BEGIN DATA SUPPLIED

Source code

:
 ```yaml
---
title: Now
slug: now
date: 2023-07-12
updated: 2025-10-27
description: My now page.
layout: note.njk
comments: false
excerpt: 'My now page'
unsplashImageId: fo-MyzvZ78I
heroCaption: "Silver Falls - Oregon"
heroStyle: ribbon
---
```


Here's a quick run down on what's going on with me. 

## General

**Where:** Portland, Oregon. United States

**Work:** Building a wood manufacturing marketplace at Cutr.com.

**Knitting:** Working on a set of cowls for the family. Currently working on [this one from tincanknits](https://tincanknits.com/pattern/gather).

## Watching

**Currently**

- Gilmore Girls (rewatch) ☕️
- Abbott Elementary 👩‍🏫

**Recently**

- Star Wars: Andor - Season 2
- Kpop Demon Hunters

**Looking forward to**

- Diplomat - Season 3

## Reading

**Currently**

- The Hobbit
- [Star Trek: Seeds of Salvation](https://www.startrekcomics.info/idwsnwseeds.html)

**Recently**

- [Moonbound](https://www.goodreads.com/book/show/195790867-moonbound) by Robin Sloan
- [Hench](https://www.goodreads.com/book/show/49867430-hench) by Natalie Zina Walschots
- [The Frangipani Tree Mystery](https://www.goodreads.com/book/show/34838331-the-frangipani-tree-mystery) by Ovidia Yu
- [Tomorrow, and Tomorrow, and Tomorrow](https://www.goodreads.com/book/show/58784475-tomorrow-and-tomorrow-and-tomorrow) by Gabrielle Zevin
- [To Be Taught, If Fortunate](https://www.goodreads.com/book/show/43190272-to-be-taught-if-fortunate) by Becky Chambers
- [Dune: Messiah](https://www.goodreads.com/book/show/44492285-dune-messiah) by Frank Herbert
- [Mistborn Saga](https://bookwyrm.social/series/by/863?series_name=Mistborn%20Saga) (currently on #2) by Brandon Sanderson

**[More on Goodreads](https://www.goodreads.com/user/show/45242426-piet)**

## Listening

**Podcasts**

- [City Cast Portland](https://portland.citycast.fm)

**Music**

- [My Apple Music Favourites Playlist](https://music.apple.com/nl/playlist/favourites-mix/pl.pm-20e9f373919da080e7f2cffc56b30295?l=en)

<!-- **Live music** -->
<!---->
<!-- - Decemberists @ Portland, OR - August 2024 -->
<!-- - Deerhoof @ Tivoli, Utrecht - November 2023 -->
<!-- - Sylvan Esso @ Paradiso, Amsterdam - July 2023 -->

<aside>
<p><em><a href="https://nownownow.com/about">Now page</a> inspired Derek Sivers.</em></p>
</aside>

END DATA SUPPLIED

Transcribe the entire listing without a single omission.

EXPECTED OUTPUT ::
Source code

:
 ```yaml
---
title: Now
slug: now
date: 2023-07-12
updated: 2025-10-27
description: My now page.
layout: note.njk
comments: false
excerpt: 'My now page'
unsplashImageId: fo-MyzvZ78I
heroCaption: "Silver Falls - Oregon"
heroStyle: ribbon
---
```


Here's a quick run down on what's going on with me. 

## General

**Where:** Portland, Oregon. United States

**Work:** Building a wood manufacturing marketplace at Cutr.com.

**Knitting:** Working on a set of cowls for the family. Currently working on [this one from tincanknits](https://tincanknits.com/pattern/gather).

## Watching

**Currently**

- Gilmore Girls (rewatch) ☕️
- Abbott Elementary 👩‍🏫

**Recently**

- Star Wars: Andor - Season 2
- Kpop Demon Hunters

**Looking forward to**

- Diplomat - Season 3

## Reading

**Currently**

- The Hobbit
- [Star Trek: Seeds of Salvation](https://www.startrekcomics.info/idwsnwseeds.html)

**Recently**

- [Moonbound](https://www.goodreads.com/book/show/195790867-moonbound) by Robin Sloan
- [Hench](https://www.goodreads.com/book/show/49867430-hench) by Natalie Zina Walschots
- [The Frangipani Tree Mystery](https://www.goodreads.com/book/show/34838331-the-frangipani-tree-mystery) by Ovidia Yu
- [Tomorrow, and Tomorrow, and Tomorrow](https://www.goodreads.com/book/show/58784475-tomorrow-and-tomorrow-and-tomorrow) by Gabrielle Zevin
- [To Be Taught, If Fortunate](https://www.goodreads.com/book/show/43190272-to-be-taught-if-fortunate) by Becky Chambers
- [Dune: Messiah](https://www.goodreads.com/book/show/44492285-dune-messiah) by Frank Herbert
- [Mistborn Saga](https://bookwyrm.social/series/by/863?series_name=Mistborn%20Saga) (currently on #2) by Brandon Sanderson

**[More on Goodreads](https://www.goodreads.com/user/show/45242426-piet)**

## Listening

**Podcasts**

- [City Cast Portland](https://portland.citycast.fm)

**Music**

- [My Apple Music Favourites Playlist](https://music.apple.com/nl/playlist/favourites-mix/pl.pm-20e9f373919da080e7f2cffc56b30295?l=en)

<!-- **Live music** -->
<!---->
<!-- - Decemberists @ Portland, OR - August 2024 -->
<!-- - Deerhoof @ Tivoli, Utrecht - November 2023 -->
<!-- - Sylvan Esso @ Paradiso, Amsterdam - July 2023 -->

<aside>
<p><em><a href="https://nownownow.com/about">Now page</a> inspired Derek Sivers.</em></p>
</aside>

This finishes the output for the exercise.